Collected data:
>>

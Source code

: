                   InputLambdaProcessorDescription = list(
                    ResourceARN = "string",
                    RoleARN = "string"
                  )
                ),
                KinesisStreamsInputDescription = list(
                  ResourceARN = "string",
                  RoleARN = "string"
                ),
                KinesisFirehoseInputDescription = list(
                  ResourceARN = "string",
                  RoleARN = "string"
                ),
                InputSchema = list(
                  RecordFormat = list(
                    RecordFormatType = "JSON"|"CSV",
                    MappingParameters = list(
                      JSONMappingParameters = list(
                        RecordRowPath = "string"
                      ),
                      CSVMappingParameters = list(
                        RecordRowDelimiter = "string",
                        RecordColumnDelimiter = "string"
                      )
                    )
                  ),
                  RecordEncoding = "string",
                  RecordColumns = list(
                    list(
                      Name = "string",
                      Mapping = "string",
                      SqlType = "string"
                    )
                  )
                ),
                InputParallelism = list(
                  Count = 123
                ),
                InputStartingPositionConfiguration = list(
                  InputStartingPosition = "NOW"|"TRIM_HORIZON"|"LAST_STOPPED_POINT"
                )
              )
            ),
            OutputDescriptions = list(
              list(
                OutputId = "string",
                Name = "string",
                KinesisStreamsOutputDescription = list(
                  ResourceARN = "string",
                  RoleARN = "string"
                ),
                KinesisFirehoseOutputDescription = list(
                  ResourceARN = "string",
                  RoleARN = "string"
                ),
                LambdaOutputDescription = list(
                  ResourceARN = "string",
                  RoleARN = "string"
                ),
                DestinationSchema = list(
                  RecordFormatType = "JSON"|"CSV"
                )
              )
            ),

<<

The data above must be restated word for word.

Written answer -
Source code

:                   InputLambdaProcessorDescription = list(
                    ResourceARN = "string",
                    RoleARN = "string"
                  )
                ),
                KinesisStreamsInputDescription = list(
                  ResourceARN = "string",
                  RoleARN = "string"
                ),
                KinesisFirehoseInputDescription = list(
                  ResourceARN = "string",
                  RoleARN = "string"
                ),
                InputSchema = list(
                  RecordFormat = list(
                    RecordFormatType = "JSON"|"CSV",
                    MappingParameters = list(
                      JSONMappingParameters = list(
                        RecordRowPath = "string"
                      ),
                      CSVMappingParameters = list(
                        RecordRowDelimiter = "string",
                        RecordColumnDelimiter = "string"
                      )
                    )
                  ),
                  RecordEncoding = "string",
                  RecordColumns = list(
                    list(
                      Name = "string",
                      Mapping = "string",
                      SqlType = "string"
                    )
                  )
                ),
                InputParallelism = list(
                  Count = 123
                ),
                InputStartingPositionConfiguration = list(
                  InputStartingPosition = "NOW"|"TRIM_HORIZON"|"LAST_STOPPED_POINT"
                )
              )
            ),
            OutputDescriptions = list(
              list(
                OutputId = "string",
                Name = "string",
                KinesisStreamsOutputDescription = list(
                  ResourceARN = "string",
                  RoleARN = "string"
                ),
                KinesisFirehoseOutputDescription = list(
                  ResourceARN = "string",
                  RoleARN = "string"
                ),
                LambdaOutputDescription = list(
                  ResourceARN = "string",
                  RoleARN = "string"
                ),
                DestinationSchema = list(
                  RecordFormatType = "JSON"|"CSV"
                )
              )
            ),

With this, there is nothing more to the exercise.